▶ WHAT YOU ARE ASKED TO DO
Nothing in the records below may change; print them all exactly.

******

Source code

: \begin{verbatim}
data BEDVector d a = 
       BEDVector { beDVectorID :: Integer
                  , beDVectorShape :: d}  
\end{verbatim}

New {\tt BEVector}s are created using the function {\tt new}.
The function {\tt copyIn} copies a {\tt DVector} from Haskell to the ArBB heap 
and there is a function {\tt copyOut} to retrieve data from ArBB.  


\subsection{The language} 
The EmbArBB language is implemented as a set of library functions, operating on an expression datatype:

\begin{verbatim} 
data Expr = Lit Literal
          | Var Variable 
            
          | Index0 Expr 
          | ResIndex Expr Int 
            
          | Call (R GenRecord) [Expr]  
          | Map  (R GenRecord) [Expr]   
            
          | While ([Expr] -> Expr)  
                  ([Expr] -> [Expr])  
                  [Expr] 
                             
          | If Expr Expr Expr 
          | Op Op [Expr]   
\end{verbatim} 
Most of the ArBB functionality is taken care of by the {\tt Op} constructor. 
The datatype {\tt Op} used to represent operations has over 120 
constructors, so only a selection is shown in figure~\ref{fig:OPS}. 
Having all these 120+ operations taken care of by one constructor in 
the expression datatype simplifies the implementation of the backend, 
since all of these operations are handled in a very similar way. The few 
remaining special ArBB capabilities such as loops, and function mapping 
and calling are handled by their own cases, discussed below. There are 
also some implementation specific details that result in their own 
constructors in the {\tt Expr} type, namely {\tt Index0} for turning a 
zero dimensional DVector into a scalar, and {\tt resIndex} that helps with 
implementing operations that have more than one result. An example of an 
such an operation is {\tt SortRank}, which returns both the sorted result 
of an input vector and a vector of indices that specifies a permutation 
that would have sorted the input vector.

******

▶ OUTPUT OF THE TASK
Source code

: \begin{verbatim}
data BEDVector d a = 
       BEDVector { beDVectorID :: Integer
                  , beDVectorShape :: d}  
\end{verbatim}

New {\tt BEVector}s are created using the function {\tt new}.
The function {\tt copyIn} copies a {\tt DVector} from Haskell to the ArBB heap 
and there is a function {\tt copyOut} to retrieve data from ArBB.  


\subsection{The language} 
The EmbArBB language is implemented as a set of library functions, operating on an expression datatype:

\begin{verbatim} 
data Expr = Lit Literal
          | Var Variable 
            
          | Index0 Expr 
          | ResIndex Expr Int 
            
          | Call (R GenRecord) [Expr]  
          | Map  (R GenRecord) [Expr]   
            
          | While ([Expr] -> Expr)  
                  ([Expr] -> [Expr])  
                  [Expr] 
                             
          | If Expr Expr Expr 
          | Op Op [Expr]   
\end{verbatim} 
Most of the ArBB functionality is taken care of by the {\tt Op} constructor. 
The datatype {\tt Op} used to represent operations has over 120 
constructors, so only a selection is shown in figure~\ref{fig:OPS}. 
Having all these 120+ operations taken care of by one constructor in 
the expression datatype simplifies the implementation of the backend, 
since all of these operations are handled in a very similar way. The few 
remaining special ArBB capabilities such as loops, and function mapping 
and calling are handled by their own cases, discussed below. There are 
also some implementation specific details that result in their own 
constructors in the {\tt Expr} type, namely {\tt Index0} for turning a 
zero dimensional DVector into a scalar, and {\tt resIndex} that helps with 
implementing operations that have more than one result. An example of an 
such an operation is {\tt SortRank}, which returns both the sorted result 
of an input vector and a vector of indices that specifies a permutation 
that would have sorted the input vector.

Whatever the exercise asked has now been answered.